I’m running some decoding models which are taking about 2 hours per participant. Naturally, I would like this to be fast. I’ve seen mixed reports of whether you can run SKlearn on a GPU, and in turn this wold affect whether or not you can run the SlidingEstimator
on a GPU… Do you know if it is possible and if so can you recommend a platform? Thanks!
are you already using n_jobs = -1?
what is your classifier?
Alex
I’m using n_jobs = -1 yes. I’m using Ridge, this is my approach:
from sklearn.pipeline import make_pipeline
from sklearn.preprocessing import StandardScaler
from mne.decoding import SlidingEstimator
from sklearn.linear_model import RidgeClassifier
from sklearn.model_selection import GridSearchCV, cross_val_predict, RepeatedStratifiedKFold
rlr = RidgeClassifier(max_iter=1000)
grid = {'alpha': [1e-3, 1e-2, 0.01, 0.1, 1, 5]}
cv = RepeatedStratifiedKFold(n_splits=3, n_repeats=2, random_state=1)

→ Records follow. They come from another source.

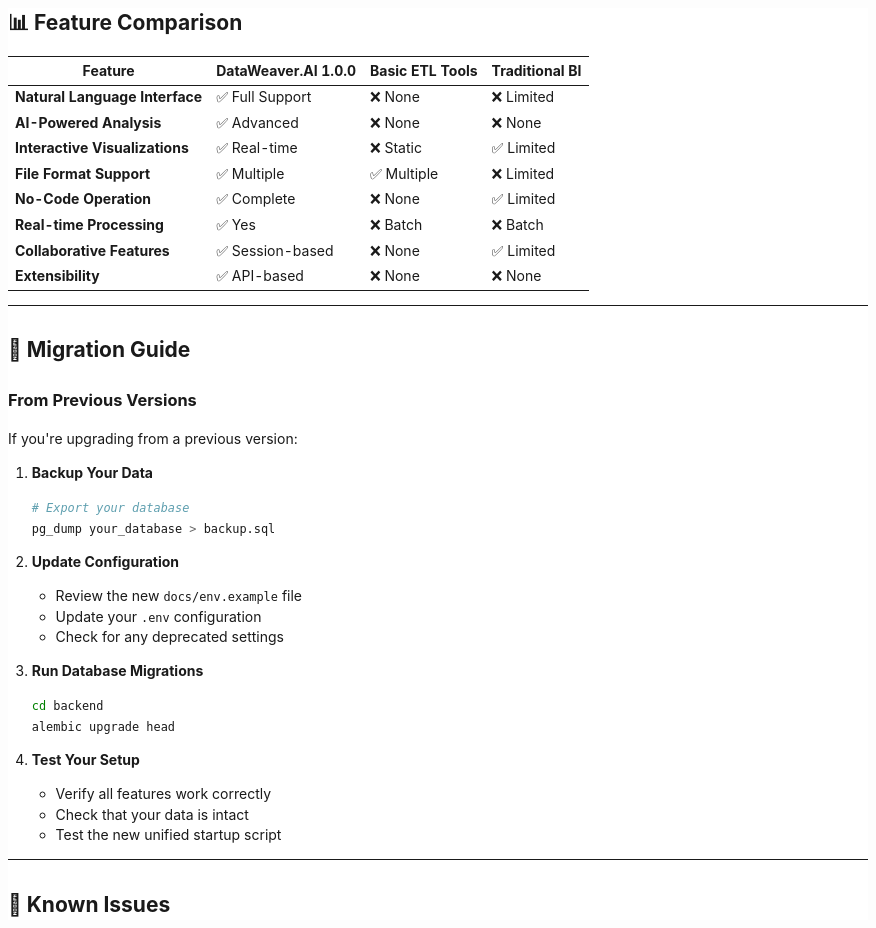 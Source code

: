 
## 📊 Feature Comparison

| Feature | DataWeaver.AI 1.0.0 | Basic ETL Tools | Traditional BI |
|---------|-------------------|-----------------|----------------|
| **Natural Language Interface** | ✅ Full Support | ❌ None | ❌ Limited |
| **AI-Powered Analysis** | ✅ Advanced | ❌ None | ❌ None |
| **Interactive Visualizations** | ✅ Real-time | ❌ Static | ✅ Limited |
| **File Format Support** | ✅ Multiple | ✅ Multiple | ❌ Limited |
| **No-Code Operation** | ✅ Complete | ❌ None | ✅ Limited |
| **Real-time Processing** | ✅ Yes | ❌ Batch | ❌ Batch |
| **Collaborative Features** | ✅ Session-based | ❌ None | ✅ Limited |
| **Extensibility** | ✅ API-based | ❌ None | ❌ None |

---

## 🔄 Migration Guide

### **From Previous Versions**

If you're upgrading from a previous version:

1. **Backup Your Data**
   ```bash
   # Export your database
   pg_dump your_database > backup.sql
   ```

2. **Update Configuration**
   - Review the new `docs/env.example` file
   - Update your `.env` configuration
   - Check for any deprecated settings

3. **Run Database Migrations**
   ```bash
   cd backend
   alembic upgrade head
   ```

4. **Test Your Setup**
   - Verify all features work correctly
   - Check that your data is intact
   - Test the new unified startup script

---

## 🐛 Known Issues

rlr = GridSearchCV(rlr, grid, scoring='roc_auc', cv=cv, n_jobs=-1)
clf = make_pipeline(StandardScaler(), rlr)
time_decode = SlidingEstimator(clf, n_jobs=1, scoring='roc_auc', verbose=True)
predictions = cross_val_predict(time_decode, X, y, cv=4, method='decision_function')
you should use https://scikit-learn.org/stable/modules/generated/sklearn.linear_model.RidgeClassifierCV.html
and not a grid search for Ridge
Alex
2 Likes
Thanks! That appears to have speeded things up a bit! I also found that wrapping the model in joblib.parallel_backend
also improved the speed, like this:
def ridgeReturnProbabilitiesCV(X, y):
cv = RepeatedStratifiedKFold(n_splits=3, n_repeats=2, random_state=1)
rlr = RidgeClassifierCV(alphas=[1e-3, 1e-2, 0.01, 0.1, 1, 5],
scoring='roc_auc',
cv=cv)
clf = make_pipeline(StandardScaler(), rlr)
time_decode = SlidingEstimator(clf, n_jobs=1, scoring='roc_auc', verbose=True)
probabilities = cross_val_predict(time_decode, X, y, cv=4, method='decision_function')
return probabilities
import joblib
tic = time.time()
with joblib.parallel_backend(backend='loky', n_jobs=8):
probabilities = ridgeReturnProbabilitiesCV(X, y)
toc = time.time() - tic
print(participant, 'took', toc / 60, 'minutes.')
I believe you could achieve a similar result, yet simplify your code, by passing n_jobs
to cross_val_predict()
.
Best wishes,
Richard
1 Like
nice one, thanks!